Grover量子搜索算法中的最速降线问题研究

Study on Brachistochrone Problem for Grover’s Quantum Search Algorithm

Grover量子搜索算法是近二十年最著名的量子算法,其已经被证明无法被任何经典算法所超越,展示出极强的量子加速特性。Grover量子搜索算法可以被两种等价的途径所实现,即线路模型Grover算法和绝热Grover算法。本文从绝热Grover算法的角度出发,运用变分法中广为人知的最速降线问题来探讨Grover量子搜索算法,得到了其量子加速特性的一个必要原因,这使得按照该算法的实质来设计其他量子算法成为可能。

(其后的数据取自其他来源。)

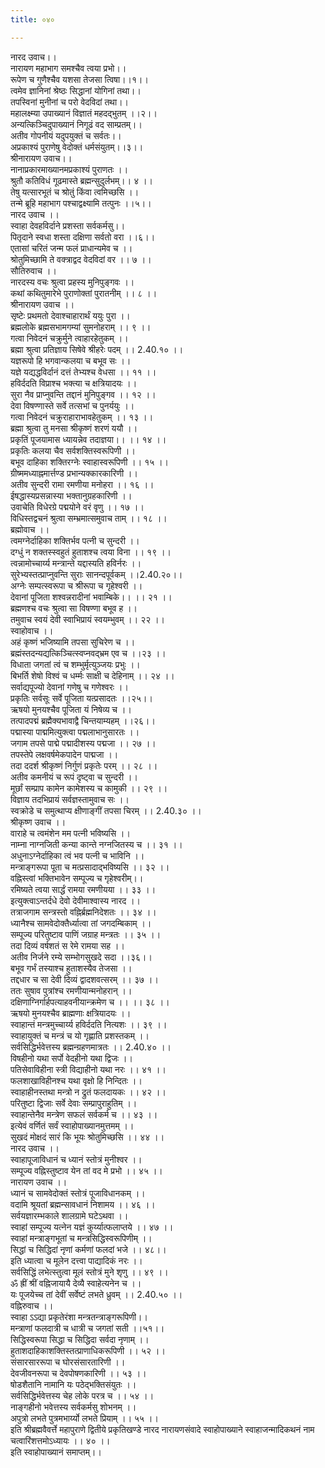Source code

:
 ```yaml
---
title: ०४०

---
```

नारद उवाच।।  
नारायण महाभाग समश्चैव त्वया प्रभो।।  
रूपेण च गुणैश्चैव यशसा तेजसा त्विषा।।१।।  
त्वमेव ज्ञानिनां श्रेष्ठः सिद्धानां योगिनां तथा।।  
तपस्विनां मुनीनां च परो वेदविदां तथा।।  
महालक्ष्म्या उपाख्यानं विज्ञातं महदद्भुतम् ।।२।।  
अन्यत्किञ्चिदुपाख्यानं निगूढं वद साम्प्रतम्।।  
अतीव गोपनीयं यदुपयुक्तं च सर्वतः।।  
अप्रकाश्यं पुराणेषु वेदोक्तं धर्मसंयुतम्।।३।।  
श्रीनारायण उवाच।।  
नानाप्रकारमाख्यानमप्रकाश्यं पुराणतः ।।  
श्रुतौ कतिविधं गूढमास्ते ब्रह्मन्सुदुर्लभम्।। ४ ।।  
तेषु यत्सारभूतं च श्रोतुं किंवा त्वमिच्छसि ।।  
तन्मे ब्रूहि महाभाग पश्चाद्वक्ष्यामि तत्पुनः ।।५।।  
नारद उवाच ।।  
स्वाहा देवहविर्दाने प्रशस्ता सर्वकर्मसु।।  
पितृदाने स्वधा शस्ता दक्षिणा सर्वतो वरा ।।६।।  
एतासां चरितं जन्म फलं प्राधान्यमेव च ।।  
श्रोतुमिच्छामि ते वक्त्राद्वद वेदविदां वर ।। ७ ।।  
सौतिरुवाच ।।  
नारदस्य वचः श्रुत्वा प्रहस्य मुनिपुङ्गवः ।।  
कथां कथितुमारेभे पुराणोक्तां पुरातनीम् ।। ८ ।।  
श्रीनारायण उवाच ।।  
सृष्टेः प्रथमतो देवाश्चाहारार्थं ययुः पुरा ।।  
ब्रह्मलोके ब्रह्मसभामगम्यां सुमनोहराम् ।। ९ ।।  
गत्वा निवेदनं चक्रुर्मुने त्वाहारहेतुकम् ।।  
ब्रह्मा श्रुत्वा प्रतिज्ञाय सिषेवे श्रीहरेः पदम् ।। 2.40.१० ।।  
यज्ञरूपो हि भगवान्कलया च बभूव सः ।।  
यज्ञे यद्यद्धविर्दानं दत्तं तेभ्यश्च वेधसा ।। ११ ।।  
हविर्ददति विप्राश्च भक्त्या च क्षत्रियादयः ।।  
सुरा नैव प्राप्नुवन्ति तद्दानं मुनिपुङ्गव ।। १२ ।।  
देवा विषण्णास्ते सर्वे तत्सभां च पुनर्ययुः ।।  
गत्वा निवेदनं चक्रुराहाराभावहेतुकम् ।। १३ ।।  
ब्रह्मा श्रुत्वा तु मनसा श्रीकृष्णं शरणं ययौ ।।  
प्रकृतिं पूजयामास ध्यायन्नेव तदाज्ञया।। ।। १४ ।।  
प्रकृतिः कलया चैव सर्वशक्तिस्वरूपिणी ।।  
बभूव दाहिका शक्तिरग्नेः स्वाहास्वरूपिणी ।। १५ ।।  
ग्रीष्ममध्याह्नमार्त्तण्ड प्रभान्यक्कारकारिणी ।।  
अतीव सुन्दरी रामा रमणीया मनोहरा ।। १६ ।।  
ईषद्धास्यप्रसन्नास्या भक्तानुग्रहकारिणी ।।  
उवाचेति विधेरग्रे पद्मयोने वरं वृणु ।। १७ ।।  
विधिस्तद्वचनं श्रुत्वा सम्भ्रमात्समुवाच ताम् ।। १८ ।।  
ब्रह्मोवाच ।।  
त्वमग्नेर्दाहिका शक्तिर्भव पत्नी च सुन्दरी ।।  
दग्धुं न शक्तस्स्वहुतं हुताशश्च त्वया विना ।। १९ ।।  
त्वन्नामोच्चार्य्य मन्त्रान्ते यद्दास्यति हविर्नरः ।।  
सुरेभ्यस्तत्प्राप्नुवन्ति सुराः सानन्दपूर्वकम् ।।2.40.२०।।  
अग्नेः सम्पत्स्वरूपा च श्रीरूपा च गृहेश्वरी ।।  
देवानां पूजिता शश्वन्नरादीनां भवाम्बिके।। ।। २१ ।।  
ब्रह्मणश्च वचः श्रुत्वा सा विषण्णा बभूव ह ।।  
तमुवाच स्वयं देवी स्वाभिप्रायं स्वयम्भुवम् ।। २२ ।।  
स्वाहोवाच ।।  
अहं कृष्णं भजिष्यामि तपसा सुचिरेण च ।।  
ब्रह्मंस्तदन्यद्यत्किञ्चित्स्वप्नवद्भ्रम एव च ।।२३ ।।  
विधाता जगतां त्वं च शम्भुर्मृत्युञ्जयः प्रभुः ।।  
बिभर्ति शेषो विश्वं च धर्म्मः साक्षी च देहिनाम् ।। २४ ।।  
सर्वाद्यपूज्यो देवानां गणेषु च गणेश्वरः ।।  
प्रकृतिः सर्वसूः सर्वे पूजिता यत्प्रसादतः ।।२५।।  
ऋषयो मुनयश्चैव पूजिता यं निषेव्य च ।।  
तत्पादपद्मं ब्रह्मैक्यभावाद्वै चिन्तयाम्यहम् ।।२६।।  
पद्मास्या पाद्ममित्युक्त्वा पद्मलाभानुसारतः ।।  
जगाम तपसे पाद्मे पद्मादीशस्य पद्मजा ।। २७ ।।  
तपस्तेपे लक्षवर्षमेकपादेन पाद्मजा ।।  
तदा ददर्श श्रीकृष्णं निर्गुणं प्रकृतेः परम् ।। २८ ।।  
अतीव कमनीयं च रूपं दृष्ट्वा च सुन्दरी ।।  
मूर्छां सम्प्राप कामेन कामेशस्य च कामुकी ।। २९ ।।  
विज्ञाय तदभिप्रायं सर्वज्ञस्तामुवाच सः ।।  
स्वक्रोडे च समुत्थाप्य क्षीणाङ्गीं तपसा चिरम् ।। 2.40.३० ।।  
श्रीकृष्ण उवाच ।।  
वाराहे च त्वमंशेन मम पत्नी भविष्यसि ।।  
नाम्ना नाग्नजिती कन्या कान्ते नग्नजितस्य च ।। ३१ ।।  
अधुनाऽग्नेर्दाहिका त्वं भव पत्नी च भाविनि ।।  
मन्त्राङ्गरूपा पूता च मत्प्रसादाद्भविष्यसि ।। ३२ ।।  
वह्निस्त्वां भक्तिभावेन सम्पूज्य च गृहेश्वरीम्।।  
रमिष्यते त्वया सार्द्धं रामया रमणीयया ।। ३३ ।।  
इत्युक्त्वाऽन्तर्दधे देवो देवीमाश्वास्य नारद ।।  
तत्राजगाम सन्त्रस्तो वह्निर्ब्रह्मनिदेशतः ।। ३४ ।।  
ध्यानैश्च सामवेदोक्तैर्ध्यात्वा तां जगदम्बिकाम् ।।  
सम्पूज्य परितुष्टाव पाणिं जग्राह मन्त्रतः ।। ३५ ।।  
तदा दिव्यं वर्षशतं स रेमे रामया सह ।।  
अतीव निर्जने रम्ये सम्भोगसुखदे सदा ।।३६।।  
बभूव गर्भं तस्याश्च हुताशस्यैव तेजसा ।।  
तद्दधार च सा देवी दिव्यं द्वादशवत्सरम् ।। ३७ ।।  
ततः सुषाव पुत्रांश्च रमणीयान्मनोहरान् ।।  
दक्षिणाग्निर्गार्हपत्याहवनीयान्क्रमेण च ।। ।। ३८ ।।  
ऋषयो मुनयश्चैव ब्राह्मणाः क्षत्रियादयः ।।  
स्वाहान्तं मन्त्रमुच्चार्य्य हविर्ददति नित्यशः ।। ३९ ।।  
स्वाहायुक्तं च मन्त्रं च यो गृह्णाति प्रशस्तकम् ।।  
सर्वसिद्धिर्भवेत्तस्य ब्रह्मन्ग्रहणमात्रतः ।। 2.40.४० ।।  
विषहीनो यथा सर्पो वेदहीनो यथा द्विजः ।।  
पतिसेवाविहीना स्त्री विद्याहीनो यथा नरः ।। ४१ ।।  
फलशाखाविहीनश्च यथा वृक्षो हि निन्दितः ।।  
स्वाहाहीनस्तथा मन्त्रो न द्रुतं फलदायकः ।। ४२ ।।  
परितुष्टा द्विजाः सर्वे देवाः सम्प्रापुराहुतिम् ।।  
स्वाहान्तेनैव मन्त्रेण सफलं सर्वकर्म च ।। ४३ ।।  
इत्येवं वर्णितं सर्वं स्वाहोपाख्यानमुत्तमम् ।।  
सुखदं मोक्षदं सारं कि भूयः श्रोतुमिच्छसि ।। ४४ ।।  
नारद उवाच ।।  
स्वाहापूजाविधानं च ध्यानं स्तोत्रं मुनीश्वर ।।  
सम्पूज्य वह्निस्तुष्टाव येन तां वद मे प्रभो ।। ४५ ।।  
नारायण उवाच ।।  
ध्यानं च सामवेदोक्तं स्तोत्रं पूजाविधानकम् ।।  
वदामि श्रूयतां ब्रह्मन्सावधानं निशामय ।। ४६ ।।  
सर्वयज्ञारम्भकाले शालग्रामे घटेऽथवा ।।  
स्वाहां सम्पूज्य यत्नेन यज्ञं कुर्य्यात्फलाप्तये ।। ४७ ।।  
स्वाहां मन्त्राङ्गभूतां च मन्त्रसिद्धिस्वरूपिणीम् ।।  
सिद्धां च सिद्धिदां नृणां कर्मणां फलदां भजे ।। ४८।।  
इति ध्यात्वा च मूलेन दत्त्वा पाद्यादिकं नरः ।।  
सर्वसिद्धिं लभेत्स्तुत्वा मूलं स्तोत्रं मुने शृणु ।। ४९ ।।  
ॐ ह्रीं श्रीं वह्निजायायै देव्यै स्वाहेत्यनेन च ।।  
यः पूजयेच्च तां देवीं सर्वेष्टं लभते ध्रुवम् ।। 2.40.५० ।।  
वह्निरुवाच ।।  
स्वाहा ऽऽद्या प्रकृतेरंशा मन्त्रतन्त्राङ्गरूपिणी।।  
मन्त्राणां फलदात्री च धात्री च जगतां सती ।।५१।।  
सिद्धिस्वरूपा सिद्धा च सिद्धिदा सर्वदा नृणाम् ।।  
हुताशदाहिकाशक्तिस्तत्प्राणाधिकरूपिणी ।। ५२ ।।  
संसारसाररूपा च घोरसंसारतारिणी ।।  
देवजीवनरूपा च देवपोषणकारिणी ।। ५३ ।।  
षोडशैतानि नामानि यः पठेद्भक्तिसंयुतः ।।  
सर्वसिद्धिर्भवेत्तस्य चेह लोके परत्र च ।। ५४ ।।  
नाङ्गहीनो भवेत्तस्य सर्वकर्मसु शोभनम् ।।  
अपुत्रो लभते पुत्रमभार्य्यो लभते प्रियाम् ।। ५५ ।।  
इति श्रीब्रह्मवैवर्त्ते महापुराणे द्वितीये प्रकृतिखण्डे नारद नारायणसंवादे स्वाहोपाख्याने स्वाहाजन्मादिकथनं नाम चत्वारिंशत्तमोऽध्यायः ।। ४० ।।  
इति स्वाहोपाख्यानं समाप्तम्।।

Grover’s quantum search algorithm is the most famous quantum algorithm in the last twenty years, which exhibits a strong quantum speedup and has been proved not to be able to be outperformed by any classical algorithm. Grover’s quantum search algorithm can be implemented by two equivalent ways, which are circuit model Grover’s algorithm and adiabatic Grover’s algorithm, and the latter is the start point of the paper. We here apply the well-known brachistochrone problem in calculus of variations to investigate and obtain a necessary condition of Grover’s quantum search algorithm, which makes possible to design new efficient quantum algorithms.